*** Opening INPUT FOR THIS TASK ***

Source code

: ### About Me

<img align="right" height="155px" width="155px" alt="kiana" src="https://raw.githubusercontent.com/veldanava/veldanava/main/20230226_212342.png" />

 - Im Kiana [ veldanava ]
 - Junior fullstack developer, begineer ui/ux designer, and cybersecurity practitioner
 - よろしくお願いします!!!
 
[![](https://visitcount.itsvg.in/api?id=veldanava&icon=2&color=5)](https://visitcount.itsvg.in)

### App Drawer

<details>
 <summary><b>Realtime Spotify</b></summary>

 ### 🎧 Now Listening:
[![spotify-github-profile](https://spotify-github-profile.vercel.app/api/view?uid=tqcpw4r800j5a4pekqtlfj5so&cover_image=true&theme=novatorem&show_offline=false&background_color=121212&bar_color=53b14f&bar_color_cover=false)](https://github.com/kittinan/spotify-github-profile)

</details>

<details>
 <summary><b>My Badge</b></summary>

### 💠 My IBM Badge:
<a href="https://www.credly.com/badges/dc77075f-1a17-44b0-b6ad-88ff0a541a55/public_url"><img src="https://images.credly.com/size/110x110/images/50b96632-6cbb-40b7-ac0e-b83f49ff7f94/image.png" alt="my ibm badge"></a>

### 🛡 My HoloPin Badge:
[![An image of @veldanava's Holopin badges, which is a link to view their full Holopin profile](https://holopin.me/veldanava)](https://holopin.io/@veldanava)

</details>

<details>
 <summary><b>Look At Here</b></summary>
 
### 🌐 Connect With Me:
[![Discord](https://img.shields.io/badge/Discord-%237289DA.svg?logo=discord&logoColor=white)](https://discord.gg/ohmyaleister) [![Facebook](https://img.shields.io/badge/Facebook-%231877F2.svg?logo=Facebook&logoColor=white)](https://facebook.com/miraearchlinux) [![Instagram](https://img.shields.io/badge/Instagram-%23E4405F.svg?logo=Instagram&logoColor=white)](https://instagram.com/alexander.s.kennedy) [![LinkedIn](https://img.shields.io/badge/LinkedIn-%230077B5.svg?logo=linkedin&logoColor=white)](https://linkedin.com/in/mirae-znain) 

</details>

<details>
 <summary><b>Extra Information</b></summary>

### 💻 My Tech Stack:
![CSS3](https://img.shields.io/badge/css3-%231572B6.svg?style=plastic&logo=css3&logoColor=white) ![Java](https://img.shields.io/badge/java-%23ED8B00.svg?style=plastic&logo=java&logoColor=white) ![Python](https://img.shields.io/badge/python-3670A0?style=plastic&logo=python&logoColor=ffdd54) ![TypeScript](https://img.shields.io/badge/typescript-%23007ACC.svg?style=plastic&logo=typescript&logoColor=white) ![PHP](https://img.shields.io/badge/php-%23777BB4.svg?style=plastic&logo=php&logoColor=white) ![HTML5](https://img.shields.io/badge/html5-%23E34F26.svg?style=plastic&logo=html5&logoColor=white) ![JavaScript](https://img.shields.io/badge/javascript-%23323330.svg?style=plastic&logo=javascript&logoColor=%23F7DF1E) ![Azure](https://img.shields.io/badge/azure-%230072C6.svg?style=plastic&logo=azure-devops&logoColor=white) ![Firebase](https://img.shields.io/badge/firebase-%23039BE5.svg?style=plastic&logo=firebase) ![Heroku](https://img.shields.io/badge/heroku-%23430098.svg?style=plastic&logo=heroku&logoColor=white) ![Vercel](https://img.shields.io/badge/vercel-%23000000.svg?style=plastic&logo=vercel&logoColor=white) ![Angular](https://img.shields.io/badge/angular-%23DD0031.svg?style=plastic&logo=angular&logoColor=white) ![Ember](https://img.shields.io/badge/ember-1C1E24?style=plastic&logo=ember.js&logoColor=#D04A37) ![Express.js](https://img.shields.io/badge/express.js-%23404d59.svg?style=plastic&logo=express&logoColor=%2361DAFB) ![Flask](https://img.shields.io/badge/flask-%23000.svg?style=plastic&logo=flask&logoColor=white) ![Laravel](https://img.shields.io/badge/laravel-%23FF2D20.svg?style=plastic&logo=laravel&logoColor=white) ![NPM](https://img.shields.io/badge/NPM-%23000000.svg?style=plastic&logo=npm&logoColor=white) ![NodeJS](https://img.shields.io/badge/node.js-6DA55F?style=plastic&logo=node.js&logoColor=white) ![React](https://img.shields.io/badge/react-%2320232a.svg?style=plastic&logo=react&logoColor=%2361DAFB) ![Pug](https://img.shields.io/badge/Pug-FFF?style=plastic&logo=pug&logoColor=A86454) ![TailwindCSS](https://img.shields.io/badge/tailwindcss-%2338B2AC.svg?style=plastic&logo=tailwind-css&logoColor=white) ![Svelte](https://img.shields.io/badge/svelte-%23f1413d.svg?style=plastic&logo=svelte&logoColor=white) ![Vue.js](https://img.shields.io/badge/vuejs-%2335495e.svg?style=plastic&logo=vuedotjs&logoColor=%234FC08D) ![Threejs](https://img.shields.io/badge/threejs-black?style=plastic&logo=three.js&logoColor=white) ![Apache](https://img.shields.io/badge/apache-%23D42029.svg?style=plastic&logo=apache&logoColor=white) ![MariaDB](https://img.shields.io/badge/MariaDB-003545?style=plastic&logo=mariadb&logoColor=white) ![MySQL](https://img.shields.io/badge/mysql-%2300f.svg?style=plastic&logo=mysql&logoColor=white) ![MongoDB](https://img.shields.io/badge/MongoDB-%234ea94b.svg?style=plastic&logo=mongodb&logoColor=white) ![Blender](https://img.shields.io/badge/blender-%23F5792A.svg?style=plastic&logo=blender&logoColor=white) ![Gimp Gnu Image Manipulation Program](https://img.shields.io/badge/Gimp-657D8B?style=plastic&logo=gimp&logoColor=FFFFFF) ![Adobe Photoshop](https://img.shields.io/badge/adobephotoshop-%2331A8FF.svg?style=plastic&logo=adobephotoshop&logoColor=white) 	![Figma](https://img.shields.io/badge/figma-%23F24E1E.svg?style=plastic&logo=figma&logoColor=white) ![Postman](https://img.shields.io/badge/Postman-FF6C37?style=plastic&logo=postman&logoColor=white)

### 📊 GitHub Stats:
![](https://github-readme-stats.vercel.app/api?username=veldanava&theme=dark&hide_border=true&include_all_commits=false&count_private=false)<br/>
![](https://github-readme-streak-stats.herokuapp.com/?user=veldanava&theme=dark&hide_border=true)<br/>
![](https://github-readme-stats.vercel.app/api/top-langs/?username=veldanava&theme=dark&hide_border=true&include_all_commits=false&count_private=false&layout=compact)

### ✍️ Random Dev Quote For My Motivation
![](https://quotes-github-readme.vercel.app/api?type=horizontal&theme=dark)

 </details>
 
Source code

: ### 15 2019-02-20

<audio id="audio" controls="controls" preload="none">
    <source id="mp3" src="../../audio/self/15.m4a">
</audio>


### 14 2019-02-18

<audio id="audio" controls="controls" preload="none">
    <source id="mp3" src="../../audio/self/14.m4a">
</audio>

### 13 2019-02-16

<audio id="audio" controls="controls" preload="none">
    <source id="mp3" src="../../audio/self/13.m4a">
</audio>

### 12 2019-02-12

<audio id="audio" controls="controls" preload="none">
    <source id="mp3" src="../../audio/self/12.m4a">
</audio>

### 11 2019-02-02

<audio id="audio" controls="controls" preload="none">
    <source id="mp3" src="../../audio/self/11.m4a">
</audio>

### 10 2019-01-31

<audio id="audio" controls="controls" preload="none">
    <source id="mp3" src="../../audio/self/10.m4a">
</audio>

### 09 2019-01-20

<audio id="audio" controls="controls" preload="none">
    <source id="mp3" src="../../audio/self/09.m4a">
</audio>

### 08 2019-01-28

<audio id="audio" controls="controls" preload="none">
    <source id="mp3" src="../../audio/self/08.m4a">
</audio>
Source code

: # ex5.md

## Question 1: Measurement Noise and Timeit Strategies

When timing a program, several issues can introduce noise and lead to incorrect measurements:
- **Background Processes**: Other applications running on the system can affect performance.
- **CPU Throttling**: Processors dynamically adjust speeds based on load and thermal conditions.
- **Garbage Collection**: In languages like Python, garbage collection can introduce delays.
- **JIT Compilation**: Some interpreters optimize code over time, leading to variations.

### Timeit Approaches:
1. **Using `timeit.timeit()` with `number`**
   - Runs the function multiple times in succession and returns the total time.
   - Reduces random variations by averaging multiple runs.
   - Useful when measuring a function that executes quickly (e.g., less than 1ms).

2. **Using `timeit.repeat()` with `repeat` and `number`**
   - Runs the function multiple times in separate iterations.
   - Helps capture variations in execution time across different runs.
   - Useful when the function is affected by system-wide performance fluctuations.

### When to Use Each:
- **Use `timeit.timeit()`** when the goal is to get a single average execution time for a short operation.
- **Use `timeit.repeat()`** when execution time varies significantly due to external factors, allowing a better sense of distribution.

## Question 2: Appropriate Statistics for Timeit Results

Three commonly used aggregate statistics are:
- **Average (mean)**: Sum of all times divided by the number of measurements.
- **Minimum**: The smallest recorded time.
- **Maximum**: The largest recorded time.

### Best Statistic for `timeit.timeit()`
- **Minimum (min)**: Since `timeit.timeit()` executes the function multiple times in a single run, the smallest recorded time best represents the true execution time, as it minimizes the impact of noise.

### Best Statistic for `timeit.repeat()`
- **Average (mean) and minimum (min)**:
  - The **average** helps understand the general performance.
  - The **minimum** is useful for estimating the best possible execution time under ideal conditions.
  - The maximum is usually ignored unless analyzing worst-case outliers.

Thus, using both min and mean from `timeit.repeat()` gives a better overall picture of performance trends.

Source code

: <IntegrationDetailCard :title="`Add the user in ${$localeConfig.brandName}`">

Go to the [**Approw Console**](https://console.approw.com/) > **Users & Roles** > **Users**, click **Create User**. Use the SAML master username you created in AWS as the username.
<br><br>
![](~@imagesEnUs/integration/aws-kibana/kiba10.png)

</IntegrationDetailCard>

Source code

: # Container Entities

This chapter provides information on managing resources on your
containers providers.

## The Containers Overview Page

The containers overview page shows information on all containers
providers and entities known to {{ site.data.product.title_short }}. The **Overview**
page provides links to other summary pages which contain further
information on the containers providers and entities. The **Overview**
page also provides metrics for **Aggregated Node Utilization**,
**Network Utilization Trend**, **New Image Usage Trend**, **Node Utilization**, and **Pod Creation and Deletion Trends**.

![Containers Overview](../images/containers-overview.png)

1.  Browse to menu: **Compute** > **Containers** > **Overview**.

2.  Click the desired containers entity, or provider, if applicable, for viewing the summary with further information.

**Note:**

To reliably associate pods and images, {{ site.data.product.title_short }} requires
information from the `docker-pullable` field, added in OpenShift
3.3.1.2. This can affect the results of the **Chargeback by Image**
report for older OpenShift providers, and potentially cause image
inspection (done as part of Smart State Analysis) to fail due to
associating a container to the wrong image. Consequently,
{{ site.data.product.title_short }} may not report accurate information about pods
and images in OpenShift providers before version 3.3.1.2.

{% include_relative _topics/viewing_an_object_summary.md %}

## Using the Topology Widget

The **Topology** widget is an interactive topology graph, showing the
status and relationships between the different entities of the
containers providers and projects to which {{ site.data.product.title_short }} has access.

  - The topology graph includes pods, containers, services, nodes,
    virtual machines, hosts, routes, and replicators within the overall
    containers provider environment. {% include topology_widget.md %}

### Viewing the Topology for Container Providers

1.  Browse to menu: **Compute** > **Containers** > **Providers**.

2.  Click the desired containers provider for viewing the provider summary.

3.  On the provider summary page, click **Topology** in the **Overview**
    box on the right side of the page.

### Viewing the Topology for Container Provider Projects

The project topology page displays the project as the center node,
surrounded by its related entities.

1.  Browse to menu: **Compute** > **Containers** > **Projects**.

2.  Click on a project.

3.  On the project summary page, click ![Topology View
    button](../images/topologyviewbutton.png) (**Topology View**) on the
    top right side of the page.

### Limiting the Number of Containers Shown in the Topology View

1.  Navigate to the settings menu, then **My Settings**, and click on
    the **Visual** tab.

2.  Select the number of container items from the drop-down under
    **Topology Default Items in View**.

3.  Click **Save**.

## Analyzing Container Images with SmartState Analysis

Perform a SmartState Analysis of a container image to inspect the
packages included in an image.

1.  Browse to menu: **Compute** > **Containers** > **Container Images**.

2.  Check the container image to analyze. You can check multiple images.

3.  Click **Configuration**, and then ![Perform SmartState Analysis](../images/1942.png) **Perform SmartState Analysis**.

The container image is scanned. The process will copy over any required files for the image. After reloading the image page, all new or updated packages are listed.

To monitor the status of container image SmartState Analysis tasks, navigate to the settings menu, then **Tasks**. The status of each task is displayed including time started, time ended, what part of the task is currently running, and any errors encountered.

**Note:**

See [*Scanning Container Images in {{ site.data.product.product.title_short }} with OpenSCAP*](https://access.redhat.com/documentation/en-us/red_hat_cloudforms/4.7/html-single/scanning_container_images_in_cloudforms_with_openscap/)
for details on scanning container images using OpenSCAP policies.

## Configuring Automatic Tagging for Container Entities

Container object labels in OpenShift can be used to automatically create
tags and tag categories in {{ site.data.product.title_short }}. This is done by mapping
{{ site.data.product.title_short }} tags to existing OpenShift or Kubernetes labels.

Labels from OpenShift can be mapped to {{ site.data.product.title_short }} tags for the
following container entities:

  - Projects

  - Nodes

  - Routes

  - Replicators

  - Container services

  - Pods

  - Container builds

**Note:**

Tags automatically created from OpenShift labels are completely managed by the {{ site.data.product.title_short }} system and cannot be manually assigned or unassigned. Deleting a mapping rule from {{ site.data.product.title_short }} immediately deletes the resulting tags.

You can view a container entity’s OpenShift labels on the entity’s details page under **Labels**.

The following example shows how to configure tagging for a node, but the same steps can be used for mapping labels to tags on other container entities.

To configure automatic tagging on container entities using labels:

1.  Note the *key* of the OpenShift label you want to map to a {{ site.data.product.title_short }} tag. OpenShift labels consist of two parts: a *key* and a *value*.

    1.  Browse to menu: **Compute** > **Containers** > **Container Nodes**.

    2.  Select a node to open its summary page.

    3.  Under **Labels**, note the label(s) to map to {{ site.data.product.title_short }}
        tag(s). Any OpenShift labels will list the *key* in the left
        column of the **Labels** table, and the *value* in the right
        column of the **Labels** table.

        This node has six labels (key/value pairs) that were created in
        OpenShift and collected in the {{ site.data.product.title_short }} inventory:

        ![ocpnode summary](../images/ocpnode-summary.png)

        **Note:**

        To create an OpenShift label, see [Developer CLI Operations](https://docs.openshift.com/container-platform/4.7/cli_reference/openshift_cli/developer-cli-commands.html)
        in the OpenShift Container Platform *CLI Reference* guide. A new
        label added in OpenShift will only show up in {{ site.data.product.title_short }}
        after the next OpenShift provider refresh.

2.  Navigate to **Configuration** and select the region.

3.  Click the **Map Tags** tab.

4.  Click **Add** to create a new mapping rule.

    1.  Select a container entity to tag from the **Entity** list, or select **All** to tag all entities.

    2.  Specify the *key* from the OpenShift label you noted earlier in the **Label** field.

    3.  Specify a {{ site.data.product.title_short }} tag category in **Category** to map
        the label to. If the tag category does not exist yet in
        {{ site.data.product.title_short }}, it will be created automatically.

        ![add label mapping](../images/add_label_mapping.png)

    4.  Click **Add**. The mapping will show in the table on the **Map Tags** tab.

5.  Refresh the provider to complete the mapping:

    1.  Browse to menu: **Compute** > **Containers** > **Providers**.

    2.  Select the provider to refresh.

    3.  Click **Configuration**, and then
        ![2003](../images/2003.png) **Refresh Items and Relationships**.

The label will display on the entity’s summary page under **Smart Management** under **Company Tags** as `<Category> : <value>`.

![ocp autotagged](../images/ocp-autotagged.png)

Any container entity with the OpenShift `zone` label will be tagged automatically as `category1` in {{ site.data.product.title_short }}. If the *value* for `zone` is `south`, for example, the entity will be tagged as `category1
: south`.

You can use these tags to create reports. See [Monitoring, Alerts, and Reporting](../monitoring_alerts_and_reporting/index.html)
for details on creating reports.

*** Closing INPUT FOR THIS TASK ***

WHAT TO PRODUCE:
Check each line of the records for "system" and copy the ones that contain it.

YOUR SOLUTION:
- **Background Processes**: Other applications running on the system can affect performance.
   - Useful when the function is affected by system-wide performance fluctuations.
Tags automatically created from OpenShift labels are completely managed by the {{ site.data.product.title_short }} system and cannot be manually assigned or unassigned. Deleting a mapping rule from {{ site.data.product.title_short }} immediately deletes the resulting tags.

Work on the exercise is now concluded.